By Lee Turpitt, Head of Projectors Division at Casio
The turning point for 4K has been the ability to make it accessible by both lowering the price and increasing efficiency of power consumption in 4K displays. This ensures they can achieve total cost of ownership that reflects the standards of investment in higher education establishments and delivers the picture quality and viewing standard today’s undergraduates expect. The use of 4K content is expected to grow from less than 10% to approximately 40% by 2020 and this applies in higher education throughout all departments and subjects.
In February we launched our first 4K Ultra HD projector featuring 5,000 lumen brightness; the Large Venue XJ-L8300HN, producing a 4K projector that doesn’t require replacement lamps and is very power efficient, in line with trends in the market.

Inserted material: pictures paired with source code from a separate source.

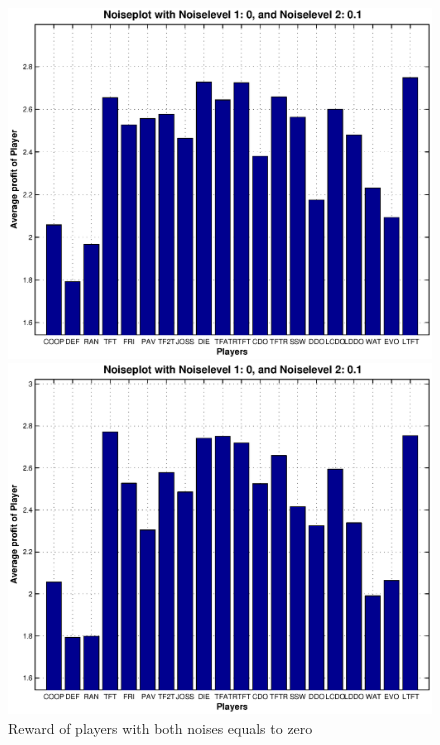 \begin{figure}[h]

\begin{minipage}[hbt]{0.68\textwidth}
	\centering
	\includegraphics[width=\textwidth]{pics/simulation1/Reward_of_all_Players_at_given_Noiselevels_2}
\end{minipage}
\hfill
\begin{minipage}[hbt]{0.3\textwidth}
	\centering
	\includegraphics[width=\textwidth]{pics/simulation2/Reward_of_all_Players_at_given_Noiselevels_2}
\end{minipage}	\caption{Reward of players with both noises equals to zero}
	\label{pic player noise1}
\end{figure}

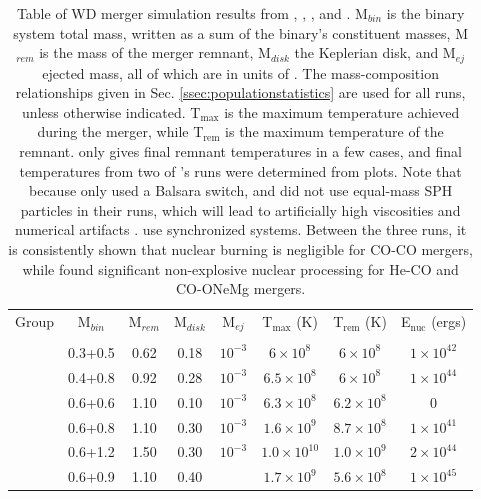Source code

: \begin{table}
\centering
\caption{Table of WD merger simulation results from \cite{guerig04}, \cite{loreig09}, \cite{yoonpr07}, \cite{pakm+10} and \cite{dan+11}.  M$_{bin}$ is the binary system total mass, written as a sum of the binary's constituent masses, M$_{rem}$ is the mass of the merger remnant, M$_{disk}$ the Keplerian disk, and M$_{ej}$ ejected mass, all of which are in units of {\Msun}.  The mass-composition relationships given in Sec. \ref{ssec:populationstatistics} are used for all runs, unless otherwise indicated.  T$_\mathrm{max}$ is the maximum temperature achieved during the merger, while T$_\mathrm{rem}$ is the maximum temperature of the remnant.  \citeauthor{guerig04} only gives final remnant temperatures in a few cases, and final temperatures from two of \citeauthor{dan+11}'s runs were determined from plots.  Note that because \citeauthor{guerig04} only used a Balsara switch, and did not use equal-mass SPH particles in their runs, which will lead to artificially high viscosities and numerical artifacts \cite{loreig09}.  \citeauthor{dan+11} use synchronized systems.  Between the three runs, it is consistently shown that nuclear burning is negligible for CO-CO mergers, while \citeauthor{loreig09} found significant non-explosive nuclear processing for He-CO and CO-ONeMg mergers.}
\begin{tabular}{cccccccc}
\hline & \\[-1em]\hline
Group & M$_{bin}$ & M$_{rem}$ & M$_{disk}$ & M$_{ej}$ & T$_\mathrm{max}$ (K) & T$_\mathrm{rem}$ (K) & E$_\mathrm{nuc}$ (ergs)\\
\hline & \\[-1em]\hline
\citeauthor{loreig09}	& 0.3+0.5	& 0.62 & 0.18 & $10^{-3}$ & $6 \times 10^{8}$ & $6 \times 10^{8}$ & $1 \times 10^{42}$ \\
	& 0.4+0.8	& 0.92 & 0.28 & $10^{-3}$ & $6.5 \times 10^{8}$ & $6 \times 10^{8}$ & $1 \times 10^{44}$ \\
	& 0.6+0.6	& 1.10 & 0.10 & $10^{-3}$ & $6.3 \times 10^{8}$ & $6.2 \times 10^{8}$ & 0 \\
	& 0.6+0.8	& 1.10 & 0.30 & $10^{-3}$ & $1.6 \times 10^{9}$ & $8.7 \times 10^{8}$ & $1 \times 10^{41}$ \\
	& 0.6+1.2	& 1.50 & 0.30 & $10^{-3}$ & $1.0 \times 10^{10}$ & $1.0 \times 10^{9}$ & $2 \times 10^{44}$ \\
\hline
\citeauthor{yoonpr07}	& 0.6+0.9 & 1.10 & 0.40 & & $1.7 \times 10^{9}$ & $5.6 \times 10^{8}$ & $1 \times 10^{45}$ \\

\end{tabular}
\end{table}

The improvement in resolution of the media being produced on people’s phones and devices is also impacting the market. Multiple smartphone models with 4K displays debuted at CES this year, and 4K is now ubiquitous in laptops and tablets. The students using your facilities now have technology in their hands which has a higher resolution than many of the facilities on campus.
The use of 4K content is expected to grow from less than 10% to approximately 40% by 2020 and this applies in higher education throughout all departments and subjects
But do universities need 4K-enabled technologies? The need for a 4K projector can be ascertained by looking at the distance at which the content is being viewed, as well as the content itself.
The requirement for multiple sources with the proliferation of BYOD for lectures is a critical factor, as is the expectation of millennials for a great picture quality. Most importantly though students are producing their own 4K content with presentations, films and content used across most departments and disciplines, so this is no longer a question of future-proofing your investment, the future is now.